Dominguez warns against TRAIN law suspension
Finance Secretary Carlos G. Dominguez III warned yesterday that the proposed suspension of the Duterte administration’s first tax reform law would negatively affect the country’s economy and the government’s social services.
Reacting to lawmakers’ proposal to temporarily suspend the implementation of the tax reform for acceleration and inclusion act (TRAIN) amid accelerating inflation, Dominguez said the plan will slowdown the government’s ambitious infrastructure program.
Likewise, Dominguez said the suspension of the TRAIN law will “possibly” affect the government’s funding for the free tertiary education as well as the increase in salaries of the Philippine National Police (PNP) and military personnel.
“Suspension of the tax reform program will certainly tend to slowdown the ‘Build, Build, Build’ program, and possibly negatively affect the government's ability to fund the free tuition fee program as well as increase in salaries of the police and the military,” Dominguez said in a mobile phone message.
Budget Secretary Benjamin E. Diokno earlier rejected calls to stop the implementation of the first tax reform law, citing the recent spike in consumer prices was just “transitory.”
Diokno explained that suspending the implementation of the TRAIN law will “do more harm than good” for the country.
“Suspending the law is to me out of the question. It has to be implemented,” Diokno said. While the budget chief admitted there were increases in the prices of consumer goods, Diokno said the government has already provided mitigating measures to alleviate the affects of TRAIN, like the higher financial assistance given to indigent families.
“Suspending the law will do more harm than good,” Diokno said, citing tax collections of the Bureaus of Internal Revenue and of Customs significantly improved after the TRAIN’s implementation. The Senate Committee on Economic Affairs, chaired by Senator Sherwin T. Gatchalian, had earlier said it is not discounting the possibility of recommending the suspension of the TRAIN’s implementation, especially if the inflation rate will breach the government’s target range for 2018.
Gatchalian said he would wait for the third quarter of 2018 before acting on the various proposals to suspend the tax reform law, considering that provisions of the law pertaining to excise taxes on oil, petroleum, and coal is likely to impact Filipinos especially, the poor, in 2019.
“Based on my assessment, we need one more quarter to determine whether there is a need to suspend excise taxes or not,” Gatchalian told reporters in an interview after the Senate inquiry into the status of the implementation of the TRAIN law.
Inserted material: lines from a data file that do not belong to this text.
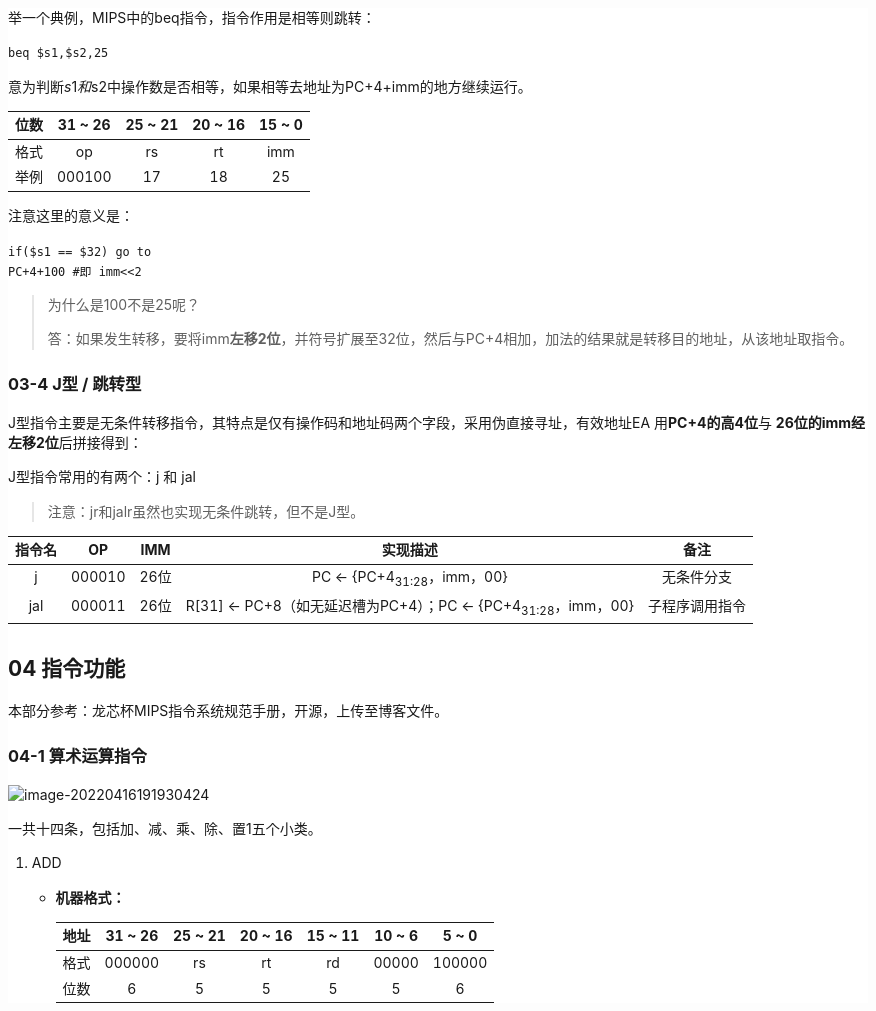 举一个典例，MIPS中的beq指令，指令作用是相等则跳转：

```assembly
beq $s1,$s2,25
```

意为判断$s1和$s2中操作数是否相等，如果相等去地址为PC+4+imm的地方继续运行。

| 位数 | 31 ~ 26 | 25 ~ 21 | 20 ~ 16 | 15 ~ 0 |
| :--: | :-----: | :-----: | :-----: | :----: |
| 格式 |   op    |   rs    |   rt    |  imm   |
| 举例 | 000100  |   17    |   18    |   25   |

注意这里的意义是：

```assembly
if($s1 == $32) go to
PC+4+100 #即 imm<<2
```

> 为什么是100不是25呢？
>
> 答：如果发生转移，要将imm**左移2位**，并符号扩展至32位，然后与PC+4相加，加法的结果就是转移目的地址，从该地址取指令。

### 03-4  J型 / 跳转型                             

J型指令主要是无条件转移指令，其特点是仅有操作码和地址码两个字段，采用伪直接寻址，有效地址EA 用**PC+4的高4位**与 **26位的imm经左移2位**后拼接得到：

J型指令常用的有两个：j 和 jal

> 注意：jr和jalr虽然也实现无条件跳转，但不是J型。

| 指令名 |   OP   | IMM  |                           实现描述                           |      备注      |
| :----: | :----: | :--: | :----------------------------------------------------------: | :------------: |
|   j    | 000010 | 26位 |            PC <- {PC+4<sub>31:28</sub>，imm，00}             |   无条件分支   |
|  jal   | 000011 | 26位 | R[31] <- PC+8（如无延迟槽为PC+4）；PC <- {PC+4<sub>31:28</sub>，imm，00} | 子程序调用指令 |

## 04  指令功能

本部分参考：龙芯杯MIPS指令系统规范手册，开源，上传至博客文件。

### 04-1  算术运算指令

![image-20220416191930424](C:\Users\shandaiwang\AppData\Roaming\Typora\typora-user-images\image-20220416191930424.png)

一共十四条，包括加、减、乘、除、置1五个小类。

1. ADD

   - **机器格式：**

     | 地址 | 31 ~ 26 | 25 ~ 21 | 20 ~ 16 | 15 ~ 11 | 10 ~ 6 | 5 ~ 0  |
     | :--: | :-----: | :-----: | :-----: | :-----: | :----: | :----: |
     | 格式 | 000000  |   rs    |   rt    |   rd    | 00000  | 100000 |
     | 位数 |    6    |    5    |    5    |    5    |   5    |   6    |
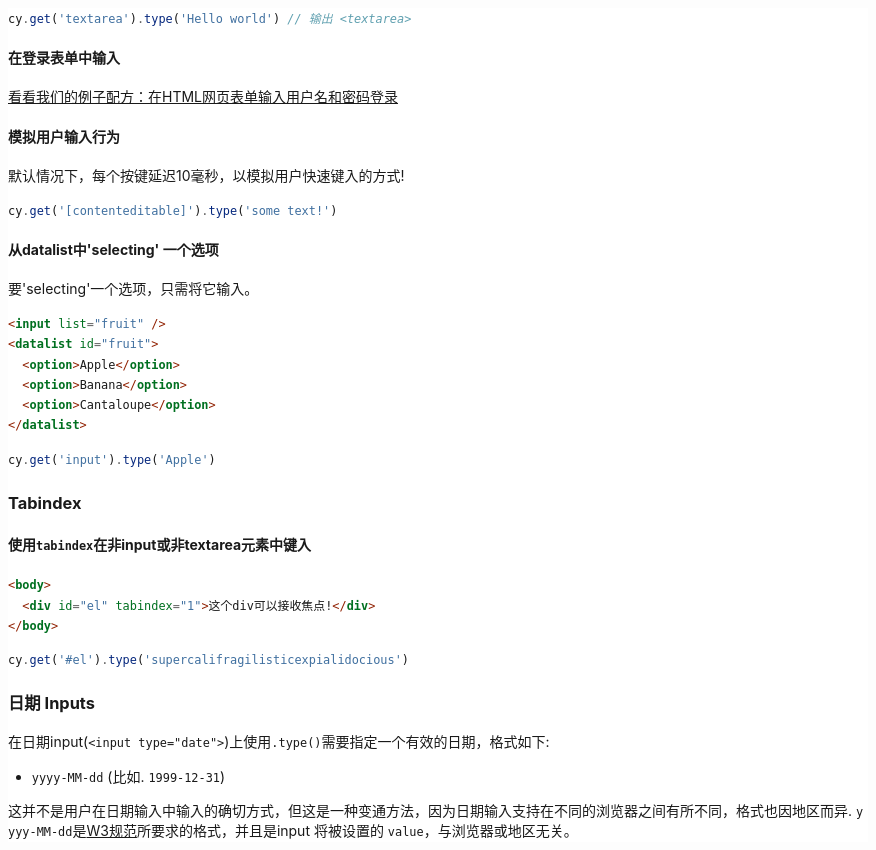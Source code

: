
 ```javascript
cy.get('textarea').type('Hello world') // 输出 <textarea>
```

#### 在登录表单中输入

<Alert type="info">

[看看我们的例子配方：在HTML网页表单输入用户名和密码登录](/examples/examples/recipes#Logging-In)

</Alert>

#### 模拟用户输入行为

默认情况下，每个按键延迟10毫秒，以模拟用户快速键入的方式!

```javascript
cy.get('[contenteditable]').type('some text!')
```

#### 从datalist中'selecting' 一个选项

要'selecting'一个选项，只需将它输入。

```html
<input list="fruit" />
<datalist id="fruit">
  <option>Apple</option>
  <option>Banana</option>
  <option>Cantaloupe</option>
</datalist>
```

```javascript
cy.get('input').type('Apple')
```

### Tabindex

#### 使用`tabindex`在非input或非textarea元素中键入

```html
<body>
  <div id="el" tabindex="1">这个div可以接收焦点!</div>
</body>
```

```javascript
cy.get('#el').type('supercalifragilisticexpialidocious')
```

### 日期 Inputs

在日期input(`<input type="date">`)上使用`.type()`需要指定一个有效的日期，格式如下:

- `yyyy-MM-dd` (比如. `1999-12-31`)

这并不是用户在日期输入中输入的确切方式，但这是一种变通方法，因为日期输入支持在不同的浏览器之间有所不同，格式也因地区而异. `yyyy-MM-dd`是[W3规范](https://www.w3.org/TR/html/infrastructure.html#dates-and-times)所要求的格式，并且是input 将被设置的 `value`，与浏览器或地区无关。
“So now, we are still on the second quarter; in order to get an accurate reading we need another quarter, but that will give us enough time – three months – to suspend excise tax (on fuel), if we need to suspend it,” he added.
Senators Paolo “Bam” Aquino IV and Joseph Victor “JV” Ejercito have called on the government to review the TRAIN law to arrest the rising inflation rate.
They made the appeal after it was reported that inflation rate accelerated to 4.5 percent year-on-year in April.
Ejercito said the 4.5 percent inflation rate is the fastest in the past five years. The revised 3.8 percent inflation rate in February reached 4.3 percent last month.
Aquino noted that when the TRAIN bill was still being deliberated upon last year, government economic managers assured a 2-4 percent inflation rate.
Aquino said he would file a bill amending the TRAIN law and suspending the excise tax only to cushion its effects, especially on Filipinos relying on masstransport systems.